Overview

Quinolone Prophylaxis for the Prevention of BK Virus Infection in Kidney Transplantation: A Pilot Study

Status:
Completed
Trial end date:
2014-10-01
Target enrollment:
0
Participant gender:
All
Summary
Primary Research Questions: Efficacy, safety and feasibility of a 3-month course of levofloxacin in a pilot study will be assessed. 1. Under efficacy, this pilot will determine whether levofloxacin can decrease the incidence of BK viruria and peak urine BK viral load. 2. Under safety, this pilot will determine the incidence of adverse events with levofloxacin. 3. Under feasibility, this pilot will determine the number of kidney transplant patients randomized over an eight month enrolment period, adherence to the levofloxacin and frequency of patient drop-out and loss to follow-up
Phase:
Phase 4
Accepts Healthy Volunteers?
No
Details
Lead Sponsor:
Ottawa Hospital Research Institute
Collaborators:
Canadian Institutes of Health Research (CIHR)
Dalhousie University
London Health Sciences Centre
McGill University Health Center
McGill University Health Centre/Research Institute of the McGill University Health Centre
St. Joseph's Healthcare Hamilton
St. Michael's Hospital, Toronto
St. Paul's Hospital, Canada
Unity Health Toronto
University Health Network, Toronto
University of Alberta
University of Manitoba
Vancouver General Hospital
Treatments:
Levofloxacin
Ofloxacin
Criteria
Inclusion Criteria:

- a primary or repeat kidney transplant recipient (deceased or living donor)

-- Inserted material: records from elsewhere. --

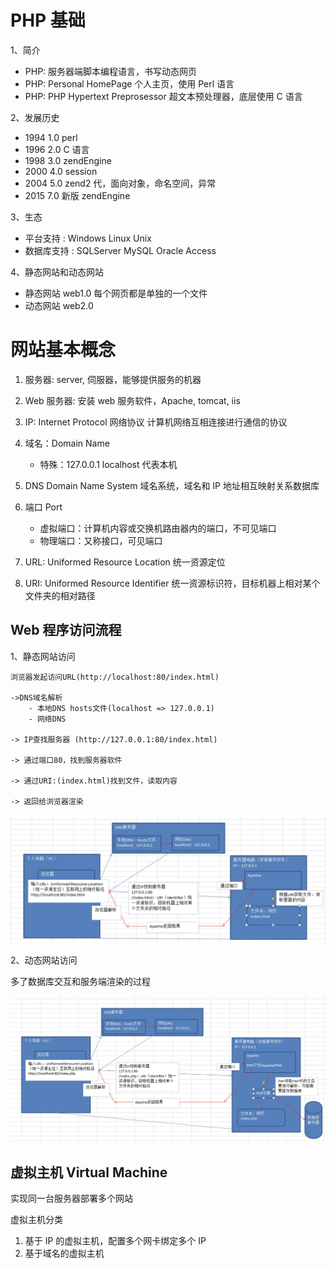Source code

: # PHP 基础

1、简介

- PHP: 服务器端脚本编程语言，书写动态网页
- PHP: Personal HomePage 个人主页，使用 Perl 语言
- PHP: PHP Hypertext Preprosessor 超文本预处理器，底层使用 C 语言

2、发展历史

- 1994 1.0 perl
- 1996 2.0 C 语言
- 1998 3.0 zendEngine
- 2000 4.0 session
- 2004 5.0 zend2 代，面向对象，命名空间，异常
- 2015 7.0 新版 zendEngine

3、生态

- 平台支持 : Windows Linux Unix
- 数据库支持 : SQLServer MySQL Oracle Access

4、静态网站和动态网站

- 静态网站 web1.0 每个网页都是单独的一个文件
- 动态网站 web2.0

# 网站基本概念

1. 服务器: server, 伺服器，能够提供服务的机器

2. Web 服务器: 安装 web 服务软件，Apache, tomcat, iis

3. IP: Internet Protocol 网络协议 计算机网络互相连接进行通信的协议

4. 域名：Domain Name

   - 特殊：127.0.0.1 localhost 代表本机

5. DNS Domain Name System 域名系统，域名和 IP 地址相互映射关系数据库

6. 端口 Port

   - 虚拟端口：计算机内容或交换机路由器内的端口，不可见端口
   - 物理端口：又称接口，可见端口

7. URL: Uniformed Resource Location 统一资源定位
8. URI: Uniformed Resource Identifier 统一资源标识符，目标机器上相对某个文件夹的相对路径

## Web 程序访问流程

1、静态网站访问

```
浏览器发起访问URL(http://localhost:80/index.html)

->DNS域名解析
    - 本地DNS hosts文件(localhost => 127.0.0.1)
    - 网络DNS

-> IP查找服务器 (http://127.0.0.1:80/index.html)

-> 通过端口80，找到服务器软件

-> 通过URI:(index.html)找到文件，读取内容

-> 返回给浏览器渲染
```

![](./img/静态网站访问流程.png)

2、动态网站访问

多了数据库交互和服务端渲染的过程

![](./img/动态网站访问流程.png)

## 虚拟主机 Virtual Machine

实现同一台服务器部署多个网站

虚拟主机分类

1. 基于 IP 的虚拟主机，配置多个网卡绑定多个 IP
2. 基于域名的虚拟主机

- age greater or equal to 18 years

Exclusion Criteria:

- Unable to provide informed consent

- Greater than 5 days post-transplantation

- BK virus nephropathy with a previous transplant

- History of allergic reaction to any quinolone antibiotic

- History of quinolone associated tendonitis or tendon rupture

- Corrected QT interval prolongation on EKG as defined by Al-Khatib

- Concomitant use of medication known to prolong the QT interval such as class IA
antiarrhythmic drugs (e.g. quinidine, procainamide, disopyramide), class III
antiarrhythmic drugs (e.g. amiodarone, sotalol), azole antifungals (e.g. fluconazole)
or macrolide antibiotics (e.g. erythromycin)

- Pregnant or breastfeeding as safety of levofloxacin not established

- Requires quinolone antibiotic for more than 14 days (e.g. for UTI prophylaxis)

- Recipient of a multi-organ transplant (e.g. kidney-pancreas)

- Currently enrolled in another interventional trial

- Previously enrolled in this study

- History of rhabdomyolysis

- Significant allergic reaction to ≥ 3 classes of antibiotics as these patients may have
no other option other than quinolones for routine infection.